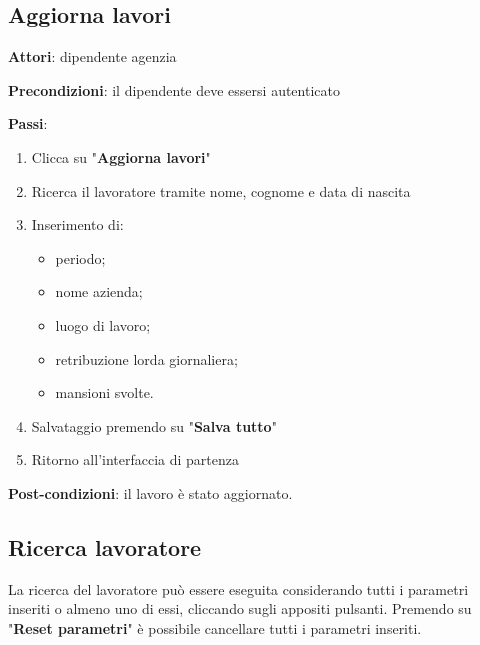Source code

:\documentclass{article}
\begin{document}
    \subsection{Aggiorna lavori}

    \begin{framed}
        \item[] \textbf{Attori}: dipendente agenzia
            \item[] \textbf{Precondizioni}: il dipendente deve essersi autenticato
            \item[] \textbf{Passi}: \begin{enumerate}
                \item Clicca su "\textbf{Aggiorna lavori}"
                \item Ricerca il lavoratore tramite nome, cognome e data di nascita
                \item Inserimento di:
                \begin{itemize}
                    \item periodo;
                    \item nome azienda;
                    \item luogo di lavoro;
                    \item retribuzione lorda giornaliera;
                    \item mansioni svolte.
                \end{itemize}
                \item Salvataggio premendo su "\textbf{Salva tutto}"
                \item Ritorno all'interfaccia di partenza
            \end{enumerate}
            \item[] \textbf{Post-condizioni}: il lavoro è stato aggiornato.
    \end{framed}

    

    \subsection{Ricerca lavoratore}

    La ricerca del lavoratore può essere eseguita considerando tutti i parametri inseriti o almeno uno di essi, cliccando sugli appositi pulsanti. Premendo su "\textbf{Reset parametri}" è possibile cancellare tutti i parametri inseriti.
\end{document}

## WORK REQUEST
The answer must be one number: how many lines in the records above contain "nome".

## EXPECTED ANSWER
2